Severe fibrosis of the pancreas in chronic pancreatitis: main pathological components, immunophenotype of fibrogenic cells and collagen
DOI:
https://doi.org/10.14739/2310-1237.2013.1.15289Keywords:
chronic pancreatitis, fibrosis, pancreatic stellate cells, collagen I, III and IV typesAbstract
Pathomorphological feature of chronic pancreatitis (CP) is the development of pancreatic fibrosis with the accumulation of various collagen types, tubulin, fibronectin, laminin, and also intermediate filament proteins produced by activated pancreatic stellate cells (PSCs), which express the cytoskeletal α-smooth muscle actin (α-SMA).
The aim of the research: determination of immunophenotype and proliferative activity of pancreatic stellate cells as well as the main histotopographic components of severe pancreatic fibrosis and accumulation of collagen I, III and IV types in pancreas at CP.
Materials and methods. Histological, histochemical (Van Gieson's and Masson's trichrome staining), immunohistochemical (α-SMA, vimentin, desmin, fibronectin, Ki-67, collagen I, III and IV types) and morphometric studies (Image J program) of accumulation of various collagen types, represented in standard unit of optical density (SUOD), were held at pancreas biopsies of 30 patients (35-72 years old) with CP.
Results. It was found that development of severe pancreatic fibrosis is promoted by proliferation and increase of α-SMA+, vimentin+, desmin+ activated stellate cells and deposition of significant amount of collagen I, III, IV types and fibronectin in pancreas that are synthesized by PSCs. In areas of severe fibrosis Ki-67 expression is detected in the nuclei of at least 25% of PSCs, that corresponds to relatively low levels of proliferation. Four components of severe pancreatic fibrosis: circular-periductal fibrosis involving the large ducts of the pancreas, laminar fibrosis in extensive fibrous fields between large ducts and acinar tissue, as well as tape-like interlobular and septal-periacinar intralobular pancreatic fibrosis are identified in patients with CP.
Conclusion. Morphological manifestation of severe circular-periductal pancreatic fibrosis is the presence of significant concentric fibrosis around the large ducts with atrophy and replaceable fibrosis of acinar tissue around the ducts, and the presence of inflammatory cell infiltration in fibrous areas. A large number of α-SMA-positive PSCs, and significant deposition of collagen are revealed in the wall of the large ducts and in the area of periductal fibrosis: according to morphometric data the area of accumulation of type I collagen was 24,09 ± 0,92 SUOD, type III collagen - 33.21 ± 1,24 SUOD, type IV collagen - 17,78 ± 0,84 SUOD.

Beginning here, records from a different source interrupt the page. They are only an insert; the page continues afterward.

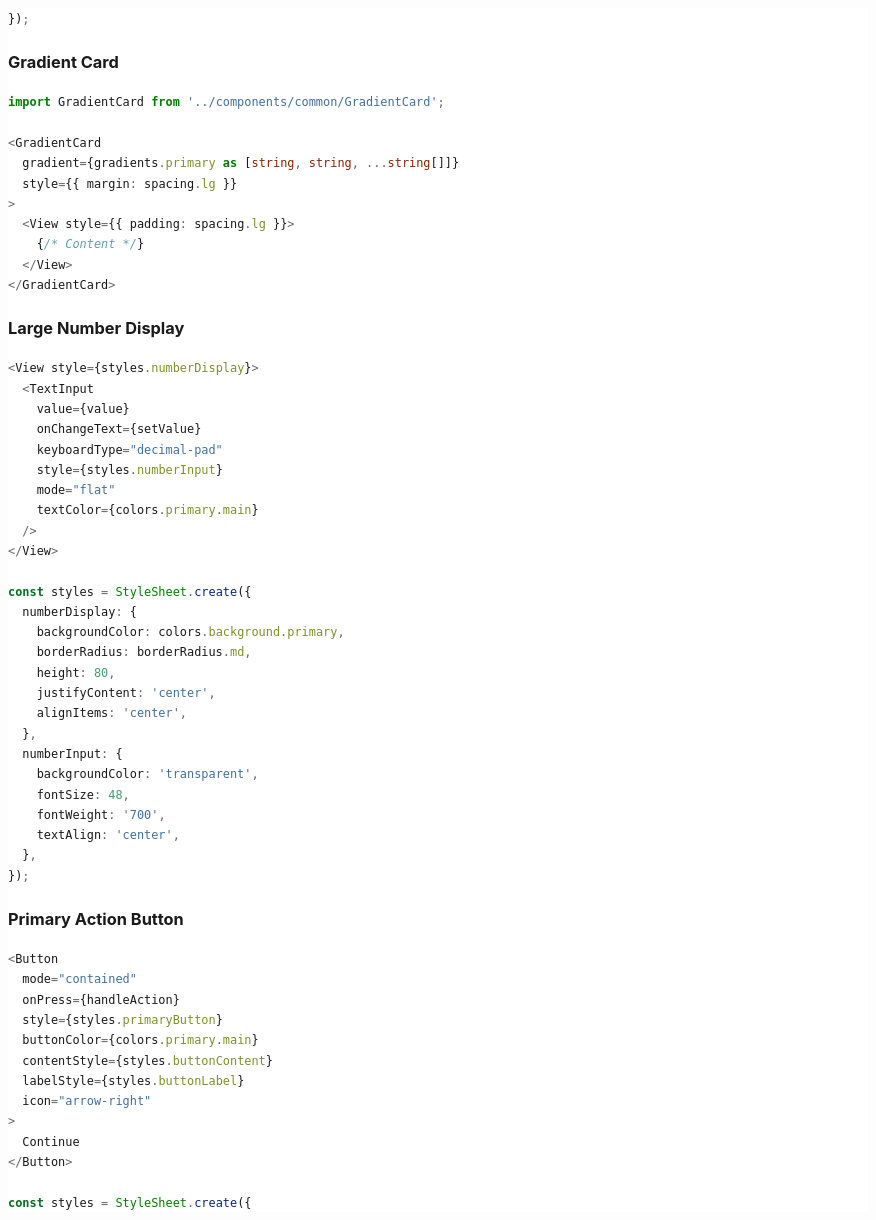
 ```typescript
});
```

### Gradient Card

```typescript
import GradientCard from '../components/common/GradientCard';

<GradientCard
  gradient={gradients.primary as [string, string, ...string[]]}
  style={{ margin: spacing.lg }}
>
  <View style={{ padding: spacing.lg }}>
    {/* Content */}
  </View>
</GradientCard>
```

### Large Number Display

```typescript
<View style={styles.numberDisplay}>
  <TextInput
    value={value}
    onChangeText={setValue}
    keyboardType="decimal-pad"
    style={styles.numberInput}
    mode="flat"
    textColor={colors.primary.main}
  />
</View>

const styles = StyleSheet.create({
  numberDisplay: {
    backgroundColor: colors.background.primary,
    borderRadius: borderRadius.md,
    height: 80,
    justifyContent: 'center',
    alignItems: 'center',
  },
  numberInput: {
    backgroundColor: 'transparent',
    fontSize: 48,
    fontWeight: '700',
    textAlign: 'center',
  },
});
```

### Primary Action Button

```typescript
<Button
  mode="contained"
  onPress={handleAction}
  style={styles.primaryButton}
  buttonColor={colors.primary.main}
  contentStyle={styles.buttonContent}
  labelStyle={styles.buttonLabel}
  icon="arrow-right"
>
  Continue
</Button>

const styles = StyleSheet.create({
``` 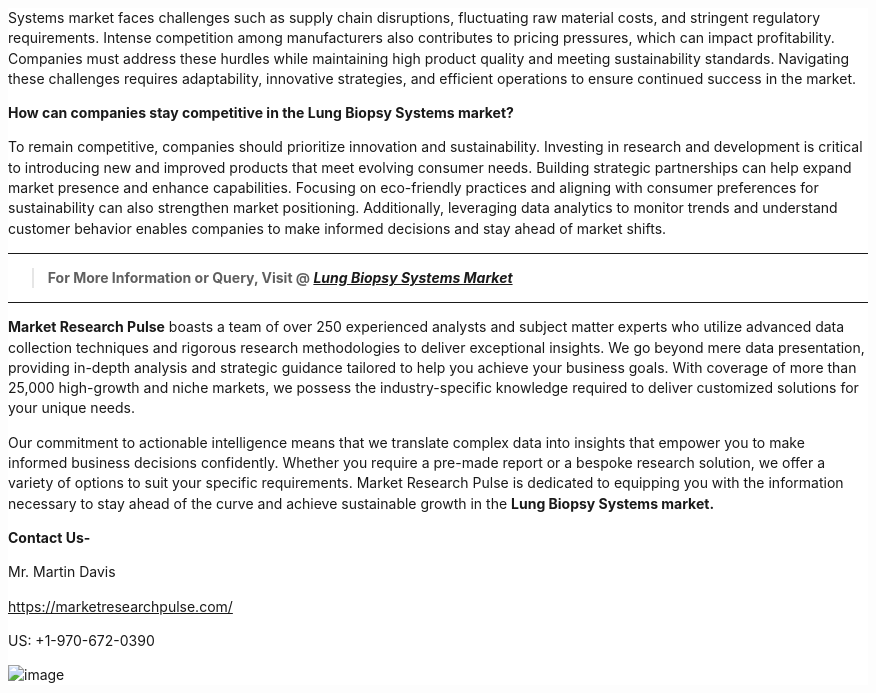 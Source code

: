 Systems market faces challenges such as supply chain disruptions, fluctuating raw material costs, and stringent regulatory requirements. Intense competition among manufacturers also contributes to pricing pressures, which can impact profitability. Companies must address these hurdles while maintaining high product quality and meeting sustainability standards. Navigating these challenges requires adaptability, innovative strategies, and efficient operations to ensure continued success in the market.</p><p><strong>How can companies stay competitive in the Lung Biopsy Systems market?</strong></p><p>To remain competitive, companies should prioritize innovation and sustainability. Investing in research and development is critical to introducing new and improved products that meet evolving consumer needs. Building strategic partnerships can help expand market presence and enhance capabilities. Focusing on eco-friendly practices and aligning with consumer preferences for sustainability can also strengthen market positioning. Additionally, leveraging data analytics to monitor trends and understand customer behavior enables companies to make informed decisions and stay ahead of market shifts.</p><hr /><blockquote><p><strong>For More Information or Query, Visit @&nbsp;<em><a href="https://marketresearchpulse.com/report/150047/lung-biopsy-systems-market?utm_source=Linkedin&utm_medium=052">Lung Biopsy Systems Market</a></em></strong></p></blockquote><hr /><p><strong>Market Research Pulse</strong> boasts a team of over 250 experienced analysts and subject matter experts who utilize advanced data collection techniques and rigorous research methodologies to deliver exceptional insights. We go beyond mere data presentation, providing in-depth analysis and strategic guidance tailored to help you achieve your business goals. With coverage of more than 25,000 high-growth and niche markets, we possess the industry-specific knowledge required to deliver customized solutions for your unique needs.</p><p>Our commitment to actionable intelligence means that we translate complex data into insights that empower you to make informed business decisions confidently. Whether you require a pre-made report or a bespoke research solution, we offer a variety of options to suit your specific requirements. Market Research Pulse is dedicated to equipping you with the information necessary to stay ahead of the curve and achieve sustainable growth in the <strong>Lung Biopsy Systems market.</strong></p><p><strong>Contact Us-</strong></p><p>Mr. Martin Davis</p><p>https://marketresearchpulse.com/</p><p>US: +1-970-672-0390</p>
![image](https://github.com/user-attachments/assets/1d7a5cb7-3131-4c48-8d50-a7b80829e227)

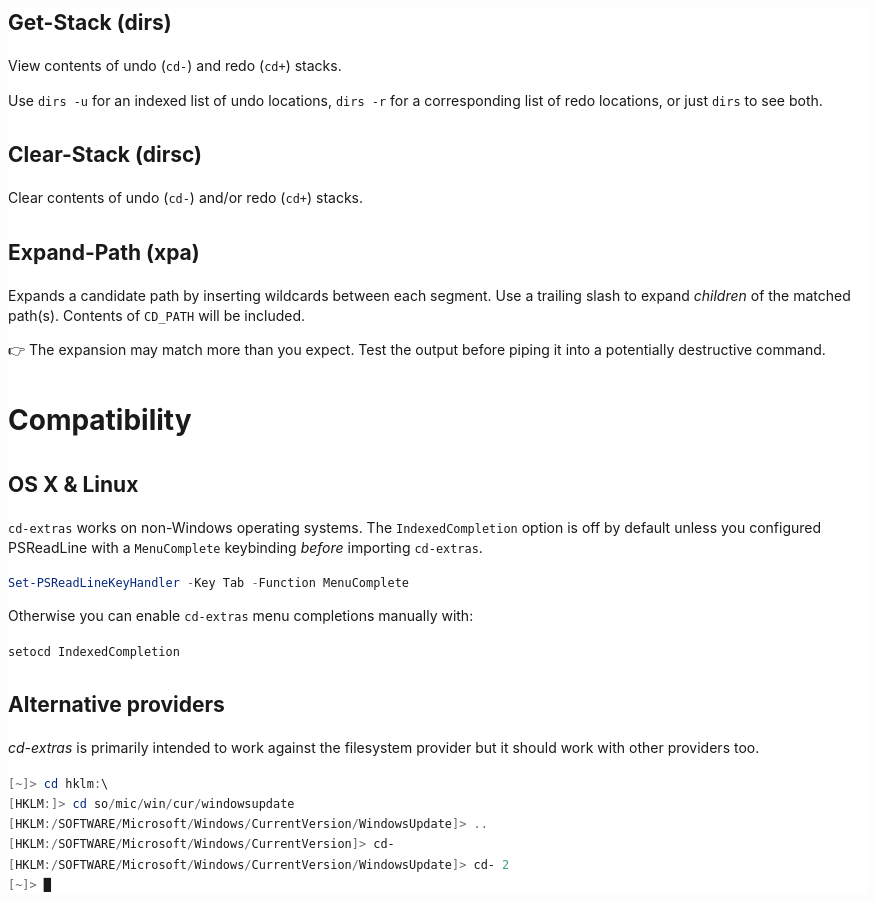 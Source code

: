 
## Get-Stack (dirs)

View contents of undo (`cd-`) and redo (`cd+`) stacks.

Use `dirs -u` for an indexed list of undo locations, `dirs -r` for a corresponding list of redo
locations, or just `dirs` to see both.


## Clear-Stack (dirsc)

Clear contents of undo (`cd-`) and/or redo (`cd+`) stacks.

## Expand-Path (xpa)
Expands a candidate path by inserting wildcards between each segment. Use a trailing slash to
expand *children* of the matched path(s). Contents of `CD_PATH` will be included.

:point_right:
The expansion may match more than you expect. Test the output before piping it into a potentially
destructive command.


# Compatibility

## OS X & Linux

`cd-extras` works on non-Windows operating systems. The `IndexedCompletion` option is off by
default unless you configured PSReadLine with a `MenuComplete` keybinding _before_ importing
`cd-extras`.

```powershell
Set-PSReadLineKeyHandler -Key Tab -Function MenuComplete
```

Otherwise you can enable `cd-extras` menu completions manually with:

```powershell
setocd IndexedCompletion
```

## Alternative providers

_cd-extras_ is primarily intended to work against the filesystem provider but it should work with
other providers too.

```powershell
[~]> cd hklm:\
[HKLM:]> cd so/mic/win/cur/windowsupdate
[HKLM:/SOFTWARE/Microsoft/Windows/CurrentVersion/WindowsUpdate]> ..
[HKLM:/SOFTWARE/Microsoft/Windows/CurrentVersion]> cd-
[HKLM:/SOFTWARE/Microsoft/Windows/CurrentVersion/WindowsUpdate]> cd- 2
[~]> █
```


[0]: https://github.com/PowerShell/PSReadLine
[1]: https://github.com/DHowett/DirColors
[2]: https://docs.microsoft.com/powershell/module/psreadline/set-psreadlinekeyhandler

Pathomorphological signs of severe laminar fibrosis are extensive fibrous fields between large ducts and pancreatic acinar tissue containing large amount of α-SMA-positive stellate cells and collagen depositions. According to morphometric data area of collagen type I accumulation in the fields of laminar fibrosis was 24,09 ± 0,72 SUOD, type III collagen - 22,68 ± 0,54 SUOD, type IV collagen - 15,34 ± 1,15 SUOD.
Morphological manifestations of severe pancreatic interlobular and intralobular fibrosis are diffused tape-like interlobular fibrosis, involving the most lobules, as well as septal-periacinar intralobular fibrosis with acinar atrophy and reorganization of pancreatic lobules. These zones show increased number of activated α-SMA-positive PSCs and significant deposition of collagen. According to morphometric data accumulation of type I collagen was 20,48 ± 0,98 SUOD, type III collagen - 25,04 ± 0,71 SUOD, type IV collagen - 18,70 ± 0,86 SUOD in these zones.